# Aim of the exercise
Whenever a line below includes the string "skip", show it.

# Given entries

▼▼▼

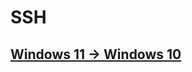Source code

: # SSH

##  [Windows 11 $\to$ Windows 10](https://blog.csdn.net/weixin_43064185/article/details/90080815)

▲▲▲
▼▼▼

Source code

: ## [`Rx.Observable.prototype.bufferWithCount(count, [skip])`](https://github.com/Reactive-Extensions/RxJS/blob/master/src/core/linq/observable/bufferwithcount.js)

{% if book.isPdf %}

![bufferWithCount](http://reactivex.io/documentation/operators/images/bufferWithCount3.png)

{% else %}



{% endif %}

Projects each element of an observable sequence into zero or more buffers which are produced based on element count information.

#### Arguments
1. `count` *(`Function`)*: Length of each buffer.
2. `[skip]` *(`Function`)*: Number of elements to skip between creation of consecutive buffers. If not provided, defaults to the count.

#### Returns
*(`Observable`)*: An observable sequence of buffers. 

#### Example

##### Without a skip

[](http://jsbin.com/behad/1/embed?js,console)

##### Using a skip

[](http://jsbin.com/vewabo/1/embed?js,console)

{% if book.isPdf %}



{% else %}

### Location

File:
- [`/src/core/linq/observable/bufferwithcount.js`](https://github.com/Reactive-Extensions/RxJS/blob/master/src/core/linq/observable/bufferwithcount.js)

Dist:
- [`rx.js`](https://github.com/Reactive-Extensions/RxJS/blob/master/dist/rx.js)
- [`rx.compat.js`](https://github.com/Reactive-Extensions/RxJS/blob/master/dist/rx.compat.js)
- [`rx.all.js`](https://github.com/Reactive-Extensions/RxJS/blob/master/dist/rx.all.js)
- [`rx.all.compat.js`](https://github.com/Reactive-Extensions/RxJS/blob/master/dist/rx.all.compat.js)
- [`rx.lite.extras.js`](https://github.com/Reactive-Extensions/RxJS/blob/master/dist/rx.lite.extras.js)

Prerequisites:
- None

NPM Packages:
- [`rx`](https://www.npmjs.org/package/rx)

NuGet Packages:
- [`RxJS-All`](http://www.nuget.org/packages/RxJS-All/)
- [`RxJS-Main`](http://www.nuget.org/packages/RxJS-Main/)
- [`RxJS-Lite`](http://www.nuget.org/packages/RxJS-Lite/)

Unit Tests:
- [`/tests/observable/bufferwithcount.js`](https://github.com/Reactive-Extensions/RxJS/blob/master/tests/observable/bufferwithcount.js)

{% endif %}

▲▲▲
▼▼▼

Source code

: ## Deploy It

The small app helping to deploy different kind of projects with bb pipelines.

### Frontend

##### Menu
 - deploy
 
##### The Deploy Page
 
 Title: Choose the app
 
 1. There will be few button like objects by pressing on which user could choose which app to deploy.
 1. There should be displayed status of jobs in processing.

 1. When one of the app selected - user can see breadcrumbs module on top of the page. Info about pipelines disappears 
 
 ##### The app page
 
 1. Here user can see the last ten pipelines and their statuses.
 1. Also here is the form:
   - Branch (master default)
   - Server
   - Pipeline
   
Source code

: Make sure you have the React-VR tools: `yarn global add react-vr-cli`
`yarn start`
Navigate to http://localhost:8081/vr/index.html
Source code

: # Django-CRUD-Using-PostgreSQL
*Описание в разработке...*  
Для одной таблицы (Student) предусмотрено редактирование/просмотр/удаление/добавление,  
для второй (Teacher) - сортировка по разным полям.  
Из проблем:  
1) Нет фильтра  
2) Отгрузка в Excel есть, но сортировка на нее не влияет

▲▲▲

# Result of the task
: ## [`Rx.Observable.prototype.bufferWithCount(count, [skip])`](https://github.com/Reactive-Extensions/RxJS/blob/master/src/core/linq/observable/bufferwithcount.js)
2. `[skip]` *(`Function`)*: Number of elements to skip between creation of consecutive buffers. If not provided, defaults to the count.
##### Without a skip
##### Using a skip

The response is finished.